In Australian director Gracie Otto’s 2005 film, we meet two young men obviously in love and living together for evidently a short period of time, Will (Ed Cooper Clarke) and Jacob (Jamie Coombes).

     Like so many film lovers, these two lay around in bed when the alarm sounds, both hoping to keep the other’s body near him as long as possible, Jacob finally convincing Will that he might be late for his evening appointment so they might enjoy one last sexual escapade, but finally himself having to shower for his own job.


    Will insists that his lover might also stay a bit longer, arriving late to his job, but Jacob reminds him that if he doesn’t work, he isn’t paid. After a long shower and a snort of coke, he’s ready, despite the fact that even his lover suggests he looks a bit on the pale side. Nonetheless Will drives Jacob to his job site, and pulls away, reminding him that his mother has invited them out the next day for lunch.

     In the next few minutes, what we are about to discover represents not only a completely other world than we might have expected, but a cultural and social disparity between the two that we soon realize has destined their “perfect relationship” to failure.

     As the director herself notes of their superficial differences:

 

“Will and Jacob are lovers but are worlds apart. Will is a golden boy, tall, fair, and accustomed to success. He is loved by his family, has "come out" to his parents, but conceals his homosexuality from his colleagues. Jacob, on the other hand, is as dark as Will is fair, of a large hardworking Italian family who could never accept his homosexuality.”

      

      But it is the truly darker differences that make this film so fascinating. The moment Will has dropped him off, Jacob changes his clothes becoming a recognizable male prostitute hustling johns in cars, mostly it appears for “head”—a blow job—at 60 Australian dollars (about $40 US dollars). In the few moments of this 12-minute short, he evidently picks up a couple of guys, joining them in their cars, while one potential client rudely rejects him.

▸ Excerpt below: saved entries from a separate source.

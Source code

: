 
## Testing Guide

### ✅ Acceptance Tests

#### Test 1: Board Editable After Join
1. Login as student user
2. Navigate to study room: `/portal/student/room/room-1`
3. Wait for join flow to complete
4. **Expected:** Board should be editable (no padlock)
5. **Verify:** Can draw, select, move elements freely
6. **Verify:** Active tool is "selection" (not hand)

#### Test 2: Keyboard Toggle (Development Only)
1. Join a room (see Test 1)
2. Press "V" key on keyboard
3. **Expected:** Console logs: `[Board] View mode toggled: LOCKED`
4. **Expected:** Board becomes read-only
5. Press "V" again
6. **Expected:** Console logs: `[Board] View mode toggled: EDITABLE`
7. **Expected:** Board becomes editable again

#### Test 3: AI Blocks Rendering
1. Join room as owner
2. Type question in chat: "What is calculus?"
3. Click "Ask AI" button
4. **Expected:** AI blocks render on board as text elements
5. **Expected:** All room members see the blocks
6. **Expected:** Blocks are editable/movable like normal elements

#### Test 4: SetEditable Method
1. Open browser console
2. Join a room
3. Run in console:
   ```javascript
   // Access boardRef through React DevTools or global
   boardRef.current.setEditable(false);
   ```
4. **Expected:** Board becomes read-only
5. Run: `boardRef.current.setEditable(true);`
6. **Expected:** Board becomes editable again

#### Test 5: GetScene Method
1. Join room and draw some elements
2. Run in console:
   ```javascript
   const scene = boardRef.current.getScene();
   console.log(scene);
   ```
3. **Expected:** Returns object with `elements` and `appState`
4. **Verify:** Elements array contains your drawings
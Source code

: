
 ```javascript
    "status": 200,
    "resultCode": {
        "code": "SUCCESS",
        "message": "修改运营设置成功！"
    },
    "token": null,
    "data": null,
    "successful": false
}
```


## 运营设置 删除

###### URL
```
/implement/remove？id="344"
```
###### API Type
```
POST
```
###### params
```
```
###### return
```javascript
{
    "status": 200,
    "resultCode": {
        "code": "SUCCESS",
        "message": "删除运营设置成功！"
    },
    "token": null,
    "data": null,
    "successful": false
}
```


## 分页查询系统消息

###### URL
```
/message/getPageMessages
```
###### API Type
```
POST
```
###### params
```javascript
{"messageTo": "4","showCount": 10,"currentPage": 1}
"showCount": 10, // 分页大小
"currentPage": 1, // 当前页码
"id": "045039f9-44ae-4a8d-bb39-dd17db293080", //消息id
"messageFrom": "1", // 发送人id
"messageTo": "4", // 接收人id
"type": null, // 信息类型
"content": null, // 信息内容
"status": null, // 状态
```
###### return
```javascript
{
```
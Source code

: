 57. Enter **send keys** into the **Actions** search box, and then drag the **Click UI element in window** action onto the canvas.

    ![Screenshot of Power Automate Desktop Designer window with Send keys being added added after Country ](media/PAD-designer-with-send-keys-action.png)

       On this night, however, Jacob is also apparently picked up by the cops. We see only the aftermath, as Will seems to have bailed him out and driving away from the police station suddenly demands that Jacob leave the car and his life forever, as he speeds off.

       That act signifies Will’s painful decision—at least one about which he appears to suffer in dejection and second thoughts—throughout the rest of the film.

        But the rejection is obviously far more horrific for Jacob, who has no other place to go. He attempts to telephone, trying to explain that he has only loved Will, and fragmentarily conveying that perhaps Will was the only one who seemed to love him for someone other than simply a paid-for body.

       Apparently, however, hustlers are not allowed to have real-life lovers, especially if there is the vast class difference on top of Jacob’s outcast behavior. Even Jacob’s return to the apartment door, where he cries out for Will just to let him talk is to no avail, as the cowering Will sits within determined to have nothing more to do with the man a few hours before he claimed to be in desperate love.

        The only problem with his revelatory black-and-white short is that we find it a little difficult to believe that Will would not by this time have perceived that his lover was not working in a restaurant or involved in some other nightly employment. But then we also perceive that Will, living in the bubble of apparent wealth and social approval might not be able to imagine a world so very different from his own blessed state of being. He will surely get over the breakup.


       But Jacob, we perceive, may not. Without anyone solid in his life, he sits brooding at film’s end on a park bench where another stranger (Ronny Mouawad) approaches him, offering only 50 for head, Jacob having no choice but to accept the offer. And we realize that for Jacob, survival is now all that he has left, and that will surely be a downhill battle.

       Will can now join his mumsy and friends for lunch without the embarrassment of his gay friend.

 

Los Angeles, November 9, 2021

Reprinted from World Cinema Review (November 2021).